DATA FOR PROCESSING:

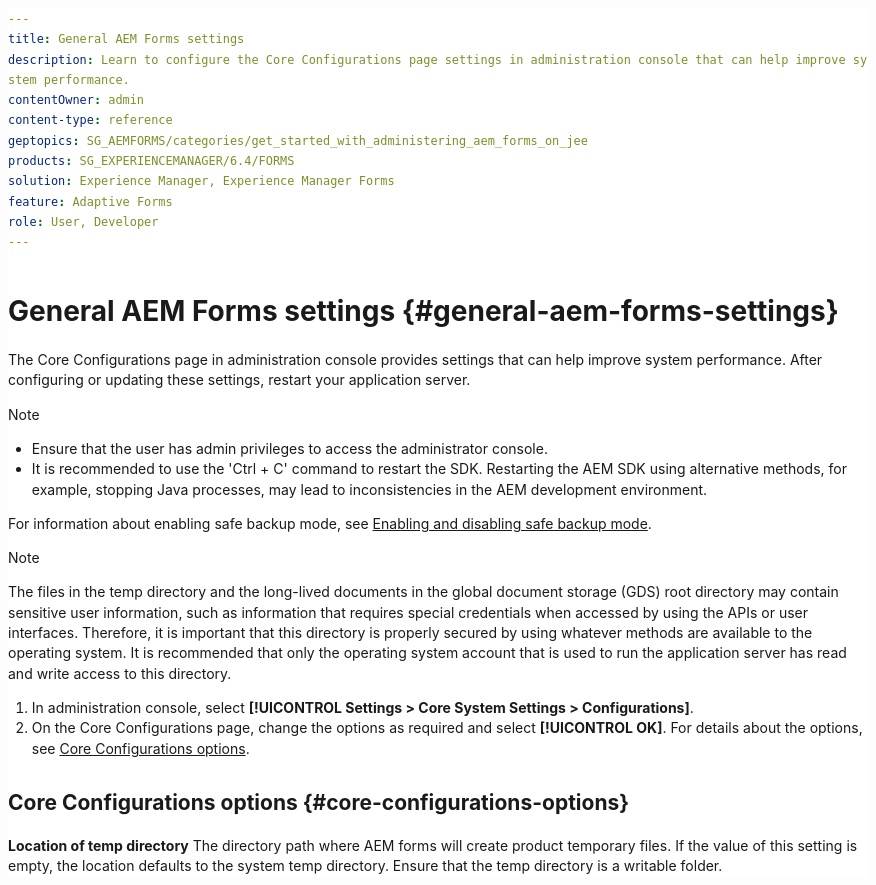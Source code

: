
 ```yaml
---
title: General AEM Forms settings
description: Learn to configure the Core Configurations page settings in administration console that can help improve system performance.
contentOwner: admin
content-type: reference
geptopics: SG_AEMFORMS/categories/get_started_with_administering_aem_forms_on_jee
products: SG_EXPERIENCEMANAGER/6.4/FORMS
solution: Experience Manager, Experience Manager Forms
feature: Adaptive Forms
role: User, Developer
---
```

# General AEM Forms settings {#general-aem-forms-settings}

The Core Configurations page in administration console provides settings that can help improve system performance. After configuring or updating these settings, restart your application server.

>[!NOTE]
>
> * Ensure that the user has admin privileges to access the administrator console.
> * It is recommended to use the 'Ctrl + C' command to restart the SDK. Restarting the AEM SDK using alternative methods, for example, stopping Java processes, may lead to inconsistencies in the AEM development environment.

For information about enabling safe backup mode, see [Enabling and disabling safe backup mode](/help/forms/using/admin-help/enabling-disabling-safe-backup-mode.md#enabling-and-disabling-safe-backup-mode).


>[!NOTE]
>
>The files in the temp directory and the long-lived documents in the global document storage (GDS) root directory may contain sensitive user information, such as information that requires special credentials when accessed by using the APIs or user interfaces. Therefore, it is important that this directory is properly secured by using whatever methods are available to the operating system. It is recommended that only the operating system account that is used to run the application server has read and write access to this directory.


1. In administration console, select **[!UICONTROL Settings > Core System Settings > Configurations]**.
1. On the Core Configurations page, change the options as required and select **[!UICONTROL OK]**. For details about the options, see [Core Configurations options](configure-general-aem-forms-settings.md#core-configurations-options).


## Core Configurations options {#core-configurations-options}

**Location of temp directory** The directory path where AEM forms will create product temporary files. If the value of this setting is empty, the location defaults to the system temp directory. Ensure that the temp directory is a writable folder.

YOUR ASSIGNMENT: Begin with the line that contains "the administrator console." and quote each line after it exactly, stopping after the last line of the data.

EXERCISE ANSWER:
> * Ensure that the user has admin privileges to access the administrator console.
> * It is recommended to use the 'Ctrl + C' command to restart the SDK. Restarting the AEM SDK using alternative methods, for example, stopping Java processes, may lead to inconsistencies in the AEM development environment.

For information about enabling safe backup mode, see [Enabling and disabling safe backup mode](/help/forms/using/admin-help/enabling-disabling-safe-backup-mode.md#enabling-and-disabling-safe-backup-mode).


>[!NOTE]
>
>The files in the temp directory and the long-lived documents in the global document storage (GDS) root directory may contain sensitive user information, such as information that requires special credentials when accessed by using the APIs or user interfaces. Therefore, it is important that this directory is properly secured by using whatever methods are available to the operating system. It is recommended that only the operating system account that is used to run the application server has read and write access to this directory.


1. In administration console, select **[!UICONTROL Settings > Core System Settings > Configurations]**.
1. On the Core Configurations page, change the options as required and select **[!UICONTROL OK]**. For details about the options, see [Core Configurations options](configure-general-aem-forms-settings.md#core-configurations-options).


## Core Configurations options {#core-configurations-options}

**Location of temp directory** The directory path where AEM forms will create product temporary files. If the value of this setting is empty, the location defaults to the system temp directory. Ensure that the temp directory is a writable folder.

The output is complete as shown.